The standard for appellate review of a claim challenging the sufficiency of the State's evidence is "whether, after viewing the evidence in the light most favorable to the prosecution, any rational trier of fact could have found the essential elements of the crime beyond a reasonable doubt." Jackson v. Virginia, 443 U.S. 307, 319 (1979) (citing Johnson v. Louisiana, 406 U.S. 356, 362 (1972)); see Tenn. R. App. P. 13(e); State v. Davis, 354 S.W.3d 718, 729 (Tenn. 2011). To obtain relief on a claim of insufficient evidence, appellant must demonstrate that no reasonable trier of fact could have found the essential elements of the offense beyond a reasonable doubt. See Jackson, 443 U.S. at 319. This standard of review is identical whether the conviction is predicated on direct or circumstantial evidence, or a combination of both. State v. Dorantes, 331 S.W.3d 370, 379 (Tenn. 2011); State v. Brown, 551 S.W.2d 329, 331 (Tenn. 1977).

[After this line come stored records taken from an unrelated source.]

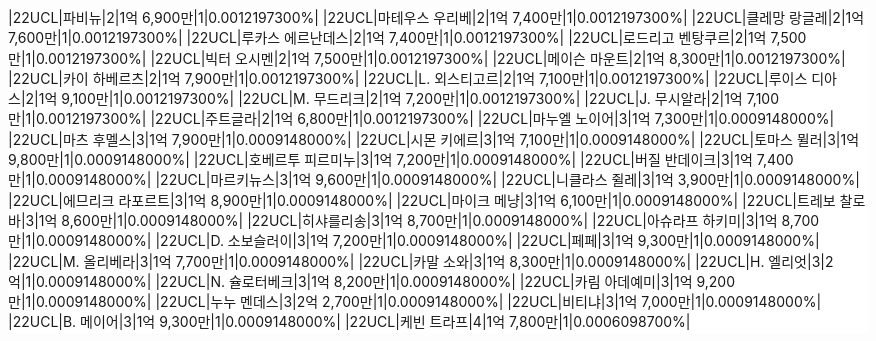 |22UCL|파비뉴|2|1억 6,900만|1|0.0012197300%|
|22UCL|마테우스 우리베|2|1억 7,400만|1|0.0012197300%|
|22UCL|클레망 랑글레|2|1억 7,600만|1|0.0012197300%|
|22UCL|루카스 에르난데스|2|1억 7,400만|1|0.0012197300%|
|22UCL|로드리고 벤탕쿠르|2|1억 7,500만|1|0.0012197300%|
|22UCL|빅터 오시멘|2|1억 7,500만|1|0.0012197300%|
|22UCL|메이슨 마운트|2|1억 8,300만|1|0.0012197300%|
|22UCL|카이 하베르츠|2|1억 7,900만|1|0.0012197300%|
|22UCL|L. 외스티고르|2|1억 7,100만|1|0.0012197300%|
|22UCL|루이스 디아스|2|1억 9,100만|1|0.0012197300%|
|22UCL|M. 무드리크|2|1억 7,200만|1|0.0012197300%|
|22UCL|J. 무시알라|2|1억 7,100만|1|0.0012197300%|
|22UCL|주트글라|2|1억 6,800만|1|0.0012197300%|
|22UCL|마누엘 노이어|3|1억 7,300만|1|0.0009148000%|
|22UCL|마츠 후멜스|3|1억 7,900만|1|0.0009148000%|
|22UCL|시몬 키에르|3|1억 7,100만|1|0.0009148000%|
|22UCL|토마스 뮐러|3|1억 9,800만|1|0.0009148000%|
|22UCL|호베르투 피르미누|3|1억 7,200만|1|0.0009148000%|
|22UCL|버질 반데이크|3|1억 7,400만|1|0.0009148000%|
|22UCL|마르키뉴스|3|1억 9,600만|1|0.0009148000%|
|22UCL|니클라스 쥘레|3|1억 3,900만|1|0.0009148000%|
|22UCL|에므리크 라포르트|3|1억 8,900만|1|0.0009148000%|
|22UCL|마이크 메냥|3|1억 6,100만|1|0.0009148000%|
|22UCL|트레보 찰로바|3|1억 8,600만|1|0.0009148000%|
|22UCL|히샤를리송|3|1억 8,700만|1|0.0009148000%|
|22UCL|아슈라프 하키미|3|1억 8,700만|1|0.0009148000%|
|22UCL|D. 소보슬러이|3|1억 7,200만|1|0.0009148000%|
|22UCL|페페|3|1억 9,300만|1|0.0009148000%|
|22UCL|M. 올리베라|3|1억 7,700만|1|0.0009148000%|
|22UCL|카말 소와|3|1억 8,300만|1|0.0009148000%|
|22UCL|H. 엘리엇|3|2억|1|0.0009148000%|
|22UCL|N. 슐로터베크|3|1억 8,200만|1|0.0009148000%|
|22UCL|카림 아데예미|3|1억 9,200만|1|0.0009148000%|
|22UCL|누누 멘데스|3|2억 2,700만|1|0.0009148000%|
|22UCL|비티냐|3|1억 7,000만|1|0.0009148000%|
|22UCL|B. 메이어|3|1억 9,300만|1|0.0009148000%|
|22UCL|케빈 트라프|4|1억 7,800만|1|0.0006098700%|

On appellate review, "'we afford the prosecution the strongest legitimate view of the evidence as well as all reasonable and legitimate inferences which may be drawn therefrom.'" Davis, 354 S.W.3d at 729 (quoting State v. Majors, 318 S.W.3d 850, 857 (Tenn. 2010)); State v. Williams, 657 S.W.2d 405, 410 (Tenn. 1983); State v. Cabbage, 571 S.W.2d 832, 835 (Tenn. 1978). In a jury trial, questions involving the credibility of witnesses and the weight and value to be given the evidence, as well as all factual disputes raised by the evidence, are resolved by the jury as trier of fact. State v. Bland, 958 S.W.2d 651, 659 (Tenn. 1997); State v. Pruett, 788 S.W.2d 559, 561 (Tenn. 1990). This court presumes that the jury has afforded the State all reasonable inferences from the evidence and resolved all conflicts in the testimony in favor of the State; as such, we will not substitute our own inferences drawn from the evidence for those drawn by the jury, nor will we re-weigh or re-evaluate the evidence. Dorantes, 331 S.W.3d at 379; Cabbage, 571 S.W.2d at 835; see State v. Sheffield, 676 S.W.2d 542, 547 (Tenn. 1984). Because a jury conviction removes the presumption of innocence that appellant enjoyed at trial and replaces it with one of guilt at the appellate level, the burden of proof shifts from the State to the convicted appellant, who must demonstrate to this court that the evidence is insufficient to support the jury's findings. Davis, 354 S.W.3d at 729 (citing State v. Sisk, 343 S.W.3d 60, 65 (Tenn. 2011)).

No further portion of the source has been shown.